At the opposite end of the spectrum from the draconian policy falls this lenient policy to accept late work with no penalty and without any excuses or documentation for why the work is late. This type of policy may be most appropriate in upper division courses or courses with smaller enrollments. Faculty would be advised to think carefully about implementing this type of policy in larger, lower division courses. An absence of penalties for late work may quickly cascade into numerous assignments submitted after the due date and significant extra work for you.

No Policy

Some instructors intentionally do not establish a policy for late work. The absence of a policy serves two purposes: (a) it sends the message that the instructor expects all work to be submitted on time and (b) provides the instructor with maximum flexibility for dealing with cases of lateness as they arise. Such non-policies are rare, especially among larger and introductory courses, and the instructor who uses them should be prepared to deal with a wide range of excuses that may be difficult to navigate with consistency and fairness.

Late Adds

A slightly different, but related, issue concerns work a student has missed due to adding into a course after classes have begun. Because UNC Charlotte’s drop/add deadline comes during the second week of each semester, it is possible students may miss up to four classes at the beginning of the semester before enrolling in the course. This situation is difficult in courses with multiple graded assignments early in the semester, as we are strongly encouraged to employ by the administration. The undergraduate and graduate catalogs both state that “students are expected…to complete all of the course requirements.” We interpret this to include the assignments that occurred after the semester began and before a student added into the course.

Late Financial Aid

Occasionally students will claim that their financial aid is late and they do not have the means to purchase books, software, or website accounts needed to complete graded assignments at the start of the semester. The University’s Financial Aid Office does not provide formal guidance on this issue, but our sources in that office tell us that it is an exceptionally rare case that a student who completes the necessary paperwork on time does not receive the appropriate aid within the first few days of the semester. Furthermore, the Financial Aid Office offers short term loans to students while their aid is being processed.
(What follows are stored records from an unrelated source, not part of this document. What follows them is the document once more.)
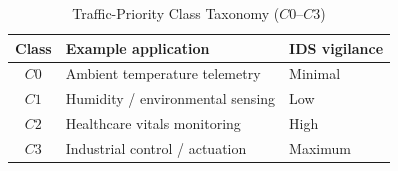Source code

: \begin{table}[!t]
  \caption{Traffic-Priority Class Taxonomy ($C0$--$C3$)}
  \label{tab:traffic-classes}
  \centering
  \scriptsize
  \begin{tabular}{@{}cll@{}}
    \toprule
    \textbf{Class} & \textbf{Example application} & \textbf{IDS vigilance} \\
    \midrule
    $C0$ & Ambient temperature telemetry   & Minimal \\
    $C1$ & Humidity / environmental sensing& Low \\
    $C2$ & Healthcare vitals monitoring    & High \\
    $C3$ & Industrial control / actuation  & Maximum \\
    \bottomrule
  \end{tabular}
\end{table}
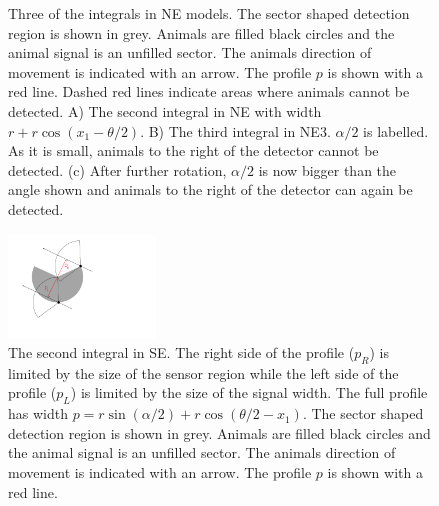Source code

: \begin{figure}[t]
  \centering
{
}
\caption[Three of the integrals in NE models]{
Three of the integrals in NE models.
The sector shaped detection region is shown in grey.
Animals are filled black circles and the animal signal is an unfilled sector.
The animals direction of movement is indicated with an arrow.
The profile $p$ is shown with a red line.
Dashed red lines indicate areas where animals cannot be detected.
A) The second integral in NE with width $r + r\cos(x_1 - \theta/2)$.
B) The third integral in NE3.
$\alpha/2$ is labelled.
As it is small, animals to the right of the detector cannot be detected.
(c) After further rotation, $\alpha/2$ is now bigger than the angle shown and animals to the right of the detector can again be detected.
}
\label{fig:NE}
\end{figure}


\begin{figure}[t]
        \centering
        \includegraphics[width=0.35\textwidth, trim=1cm 4cm 9cm 1cm]{imgs/se3.pdf}
\caption[The second integral in SE]{The second integral in SE.
The right side of the profile ($p_R$) is limited by the size of the sensor region  while the left side of the profile ($p_L$) is limited by the size of the signal width.
The full profile has width $p = r\sin(\alpha/2) +r\cos(\theta/2-x_1)$.
The sector shaped detection region is shown in grey.
Animals are filled black circles and the animal signal is an unfilled sector.
The animals direction of movement is indicated with an arrow.
The profile $p$ is shown with a red line.
  }
\label{fig:se3}
\end{figure}

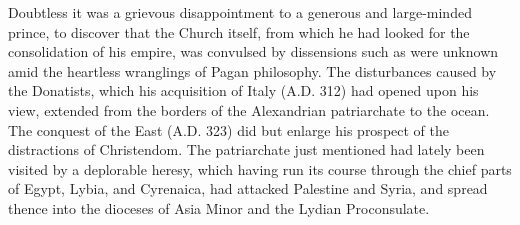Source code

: Doubtless it was a grievous disappointment to a generous and
large-minded prince, to discover that the Church itself, from which he
had looked for the consolidation of his empire, was convulsed by
dissensions such as were unknown amid the heartless wranglings of
Pagan philosophy. The disturbances caused by the Donatists, which his
acquisition of Italy (A.D. 312) had opened upon
his view, extended from the borders of the Alexandrian patriarchate to
the ocean. The conquest of the East (A.D. 323)
did but enlarge his prospect of the distractions of Christendom. The
patriarchate just mentioned had lately been visited by a deplorable
heresy, which having run its course through the chief parts of Egypt,
Lybia, and Cyrenaica, had attacked Palestine and Syria, and spread
thence into the dioceses of Asia Minor and the Lydian Proconsulate.

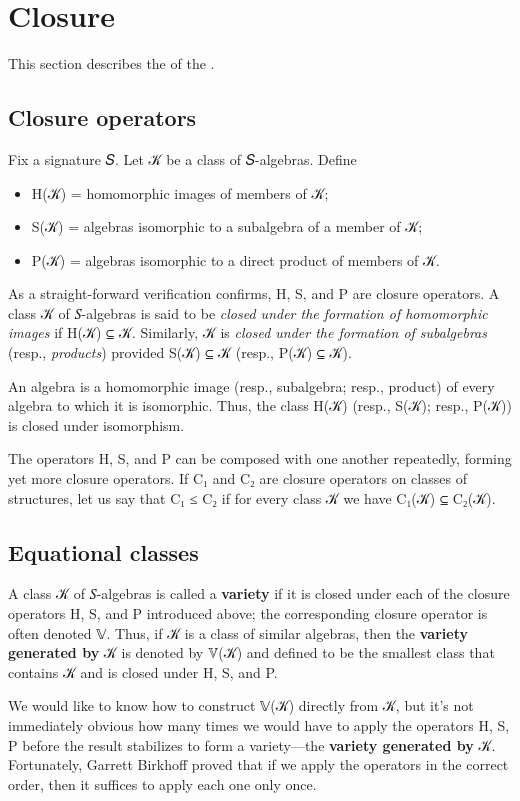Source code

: \documentclass[a4paper,USenglish,cleveref,autoref,thm-restate]{lipics-v2019}
\begin{document}

\section{Closure}
This section describes the \closuremodule of the \agdaualib.

\subsection{Closure operators}\label{sec:closure-operators}
Fix a signature 𝑆. Let 𝒦 be a class of 𝑆-algebras. Define
\begin{itemize}
\item H(𝒦) = homomorphic images of members of 𝒦;
\item S(𝒦) = algebras isomorphic to a subalgebra of a member of 𝒦;
\item P(𝒦) = algebras isomorphic to a direct product of members of 𝒦.
\end{itemize}
As a straight-forward verification confirms, H, S, and P are closure operators. A class 𝒦 of 𝑆-algebras is said to be \emph{closed under the formation of homomorphic images} if H(𝒦) ⊆ 𝒦. Similarly, 𝒦 is \emph{closed under the formation of subalgebras} (resp., \emph{products}) provided S(𝒦) ⊆ 𝒦 (resp., P(𝒦) ⊆ 𝒦).

An algebra is a homomorphic image (resp., subalgebra; resp., product) of every algebra to which it is isomorphic. Thus, the class H(𝒦) (resp., S(𝒦); resp., P(𝒦)) is closed under isomorphism.

The operators H, S, and P can be composed with one another repeatedly, forming yet more closure operators. If C₁ and C₂ are closure operators on classes of structures, let us say that C₁ ≤ C₂ if for every class 𝒦 we have C₁(𝒦) ⊆ C₂(𝒦).

\subsection{Equational classes}\label{sec:equational-classes}
A class 𝒦 of 𝑆-algebras is called a \textbf{variety} if it is closed under each of the closure operators H, S, and P introduced above; the corresponding closure operator is often denoted 𝕍. Thus, if 𝒦 is a class of similar algebras, then the \textbf{variety generated by} 𝒦 is denoted by 𝕍(𝒦) and defined to be the smallest class that contains 𝒦 and is closed under H, S, and P.

We would like to know how to construct 𝕍(𝒦) directly from 𝒦, but it's not immediately obvious how many times we would have to apply the operators H, S, P before the result stabilizes to form a variety---the \textbf{variety generated by} 𝒦. Fortunately, Garrett Birkhoff proved that if we apply the operators in the correct order, then it suffices to apply each one only once.
\end{document}
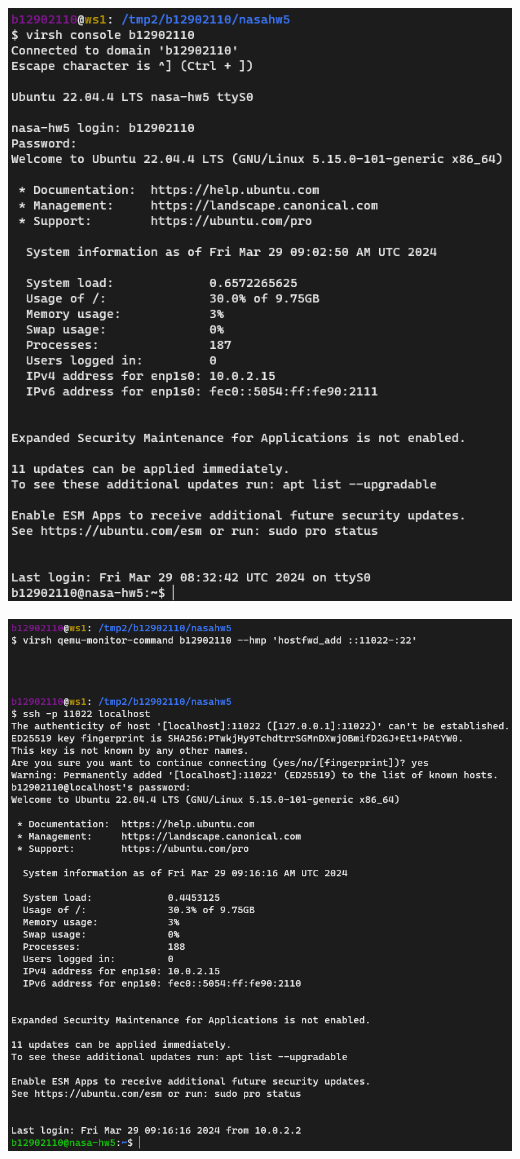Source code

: \documentclass[12pt, a4paper]{article}
\begin{document}
\begin{enumerate}
    \begin{minipage}[t]{0.47\textwidth}
      \includegraphics[width=\textwidth]{1-2_virsh_console.png}
    \end{minipage}
    \begin{minipage}[t]{0.48\textwidth}
      \includegraphics[width=\textwidth]{1-2_ssh.png}
    \end{minipage}
  \end{enumerate}
\end{document}
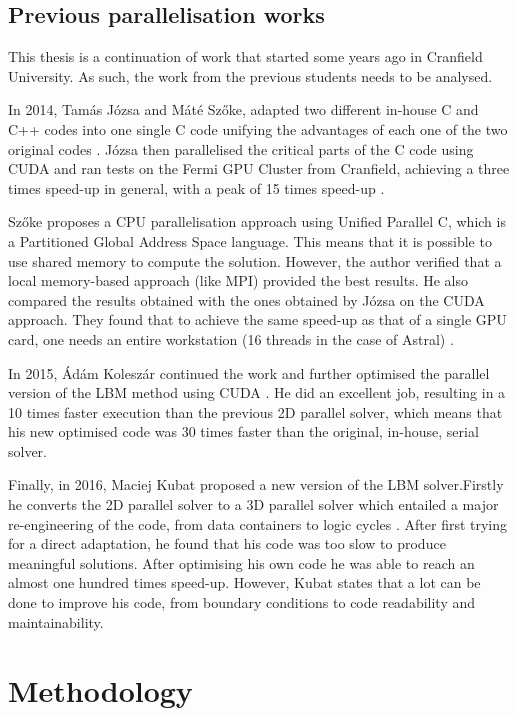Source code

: \documentclass[12pt, openany]{book}
\begin{document}
\section{Previous parallelisation works}
This thesis is a continuation of work that started some years ago in Cranfield University. As such, the work from the previous students needs to be analysed. \par
In 2014, Tamás Józsa and Máté Szőke, adapted two different in-house C and C++ codes into one single C code unifying the advantages of each one of the two original codes \cite{jozsa_thesis,szoke_thesis}. Józsa then parallelised the critical parts of the C code using CUDA and ran tests on the Fermi GPU Cluster from Cranfield, achieving a three times speed-up in general, with a peak of 15 times speed-up \cite{jozsa_thesis}. \par
Szőke proposes a CPU parallelisation approach using Unified Parallel C, which is a Partitioned Global Address Space language\cite{szoke_thesis}. This means that it is possible to use shared memory to compute the solution. However, the author verified that a local memory-based approach (like MPI) provided the best results. He also compared the results obtained with the ones obtained by Józsa on the CUDA approach. They found that to achieve the same speed-up as that of a single GPU card, one needs an entire workstation (16 threads in the case of Astral) \cite{szoke_thesis}.\par
In 2015, Ádám Koleszár continued the work and further optimised the parallel version of the LBM method using CUDA \cite{koleszar_thesis}. He did an excellent job, resulting in a 10 times faster execution than the previous 2D parallel solver, which means that his new optimised code was 30 times faster than the original, in-house, serial solver.\par
Finally, in 2016, Maciej Kubat proposed a new version of the LBM solver.Firstly he converts the 2D parallel solver to a 3D parallel solver which entailed a major re-engineering of the code, from data containers to logic cycles \cite{maciej_thesis}. After first trying for a direct adaptation, he found that his code was too slow to produce meaningful solutions. After optimising his own code he was able to reach an almost one hundred times speed-up.
However, Kubat states that a lot can be done to improve his code, from boundary conditions to code readability and maintainability. 
\chapter{Methodology}
\end{document}
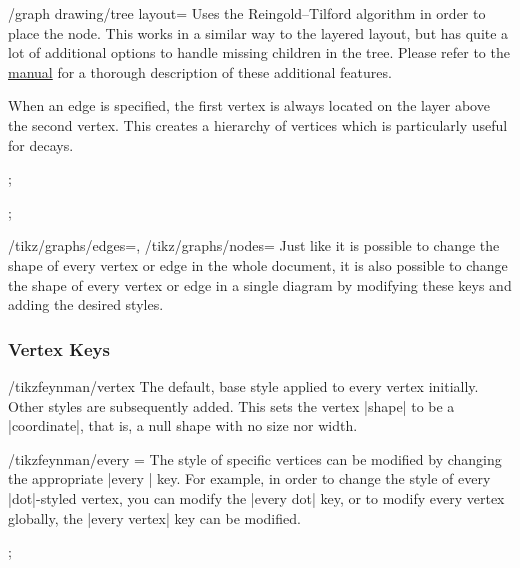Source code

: \documentclass[a4paper,final]{ltxdoc}
\providecommand{\pgfmanual}{\href{http://mirrors.ctan.org/graphics/pgf/base/doc/pgfmanual.pdf}{\tikzname{} manual}}
\begin{document}
\begin{key}{/graph drawing/tree layout=}
  Uses the Reingold--Tilford algorithm in order to place the node.  This works in a similar way to the layered layout, but has quite a lot of additional options to handle missing children in the tree.  Please refer to the \pgfmanual{} for a thorough description of these additional features.

  When an edge is specified, the first vertex is always located on the layer above the second vertex.  This creates a hierarchy of vertices which is particularly useful for decays.

\begin{codeexample}[]
;
\end{codeexample}
\begin{codeexample}[]
;
\end{codeexample}
\end{key}

\begin{keylist}{%
  /tikz/graphs/edges=,
  /tikz/graphs/nodes=}
  Just like it is possible to change the shape of every vertex or edge in the whole document, it is also possible to change the shape of every vertex or edge in a single diagram by modifying these keys and adding the desired styles.
\end{keylist}

\subsubsection{Vertex Keys}
\label{subsubsec:vertex_keys}

\begin{key}{/tikzfeynman/vertex}
  The default, base style applied to every vertex initially.  Other styles are subsequently added.  This sets the vertex |shape| to be a |coordinate|, that is, a null shape with no size nor width.
\end{key}

\begin{key}{/tikzfeynman/every =}
  The style of specific vertices can be modified by changing the appropriate |every | key.  For example, in order to change the style of every |dot|-styled vertex, you can modify the |every dot| key, or to modify every vertex globally, the |every vertex| key can be modified.

\begin{codeexample}[]
;
\end{codeexample}
\end{key}
\end{document}
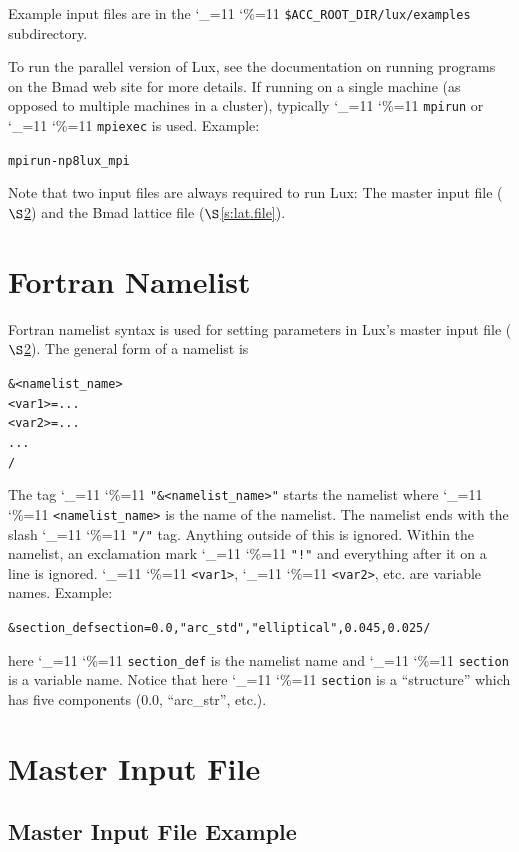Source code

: \documentclass[11pt]{article}
\newcommand{\lux}{Lux\xspace}
\newcommand\ttcmd{\begingroup\catcode`\_=11 \catcode`\%=11 \dottcmd}  %
\newcommand\dottcmd[1]{\texttt{#1}\endgroup}
\newcommand{\vn}{\ttcmd}
\newcommand{\sref}[1]{$\S$\ref{#1}}
\newenvironment{example}
  {\vspace{\ExBeg} \begin{alltt}}
  {\end{alltt} \vspace{\ExEnd}}
\newlength{\ExBeg}
\newlength{\ExEnd}
\begin{document}
Example input files are in the \vn{\$ACC_ROOT_DIR/lux/examples} subdirectory.

To run the parallel version of \lux, see the documentation on running programs on the Bmad web site
for more details. If running on a single machine (as opposed to multiple machines in a cluster),
typically \vn{mpirun} or \vn{mpiexec} is used. Example:
\begin{example}
  mpirun -np 8 lux_mpi
\end{example}

Note that two input files are always required to run \lux: The master input file
(\sref{s:master.file}) and the Bmad lattice file (\sref{s:lat.file}).

\section{Fortran Namelist}
\label{s:namelist}

Fortran namelist syntax is used for setting parameters in \lux's
master input file (\sref{s:master.file}). The general form of a
namelist is
\begin{example}
  &<namelist_name>
    <var1> = ...
    <var2> = ...
    ...
  /
\end{example}
The tag \vn{"\&<namelist_name>"} starts the namelist where
\vn{<namelist_name>} is the name of the namelist. The namelist ends
with the slash \vn{"/"} tag. Anything outside of this is
ignored. Within the namelist, an exclamation mark \vn{"!"} and
everything after it on a line is ignored. \vn{<var1>}, \vn{<var2>},
etc. are variable names. Example:
\begin{example}
  &section_def section =   0.0, "arc_std", "elliptical", 0.045, 0.025 /
\end{example}
here \vn{section_def} is the namelist name and \vn{section} is a variable
name.  Notice that here \vn{section} is a ``structure'' which has five
components (0.0, ``arc_str'', etc.).



\section{Master Input File} 
\label{s:master.file}

\subsection{Master Input File Example}
\label{ss:master.example}
\end{document}
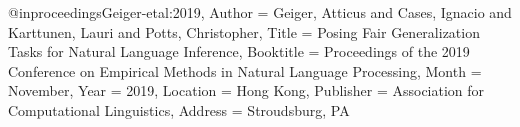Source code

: @inproceedings{Geiger-etal:2019,
  Author = {Geiger, Atticus  and  Cases, Ignacio  and  Karttunen, Lauri  and  Potts, Christopher},
  Title = {Posing Fair Generalization Tasks for Natural Language Inference},
  Booktitle = {Proceedings of the 2019 Conference on Empirical Methods in Natural Language Processing},
  Month = {November},
  Year = {2019},
  Location = {Hong Kong},
  Publisher = {Association for Computational Linguistics},
  Address = {Stroudsburg, PA}}
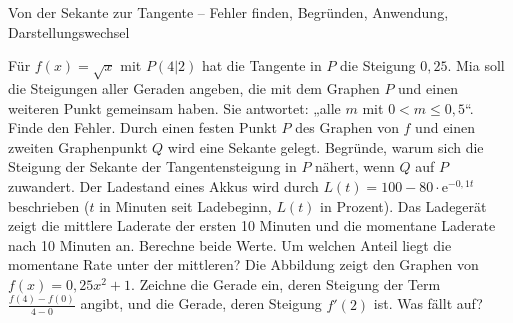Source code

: \begin{aufgabe}{Von der Sekante zur Tangente – Fehler finden, Begründen, Anwendung, Darstellungswechsel}
\begin{teile}
\teil Für $f(x) = \sqrt{x}$ mit $P(4 | 2)$ hat die Tangente in $P$ die Steigung $0{,}25$. Mia soll die Steigungen aller Geraden angeben, die mit dem Graphen $P$ und einen weiteren Punkt gemeinsam haben. Sie antwortet: „alle $m$ mit $0 < m \le 0{,}5$“. Finde den Fehler.
\teil Durch einen festen Punkt $P$ des Graphen von $f$ und einen zweiten Graphenpunkt $Q$ wird eine Sekante gelegt. Begründe, warum sich die Steigung der Sekante der Tangentensteigung in $P$ nähert, wenn $Q$ auf $P$ zuwandert.
\teil Der Ladestand eines Akkus wird durch $L(t) = 100 - 80 \cdot \mathrm{e}^{-0{,}1t}$ beschrieben ($t$ in Minuten seit Ladebeginn, $L(t)$ in Prozent). Das Ladegerät zeigt die mittlere Laderate der ersten 10 Minuten und die momentane Laderate nach 10 Minuten an. Berechne beide Werte. Um welchen Anteil liegt die momentane Rate unter der mittleren?
\teil Die Abbildung zeigt den Graphen von $f(x) = 0{,}25x^2 + 1$. Zeichne die Gerade ein, deren Steigung der Term $\frac{f(4) - f(0)}{4 - 0}$ angibt, und die Gerade, deren Steigung $f'(2)$ ist. Was fällt auf?

\begin{ksys}[xmin=-1,xmax=5,ymin=-1,ymax=7,ablesen]\end{ksys}
\end{teile}
\end{aufgabe}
Many publishers are willing to offer temporary access to ebooks, software, and websites for students who are shopping around for classes in the first few weeks or need a little more time to make their payments. You may find it helpful to make this point to students when discussing the syllabus on the first day of class. In short, delayed financial aid is most likely the result of a delay on the part of the student and can usually be dealt with through some fairly easy solutions.


Every instructor at the University must make decisions about whether or not to accept late work and whether to grade late work any differently than work that was submitted on time. You have a great degree of freedom to choose the policy that suits your circumstances best, but the key to success lies in communicating both the policies and the rationale behind such policies to your students. The better prepared you are to explain a late work policy and answer questions about students’ particular situations the more confidence students will have in your ability to manage and direct a course.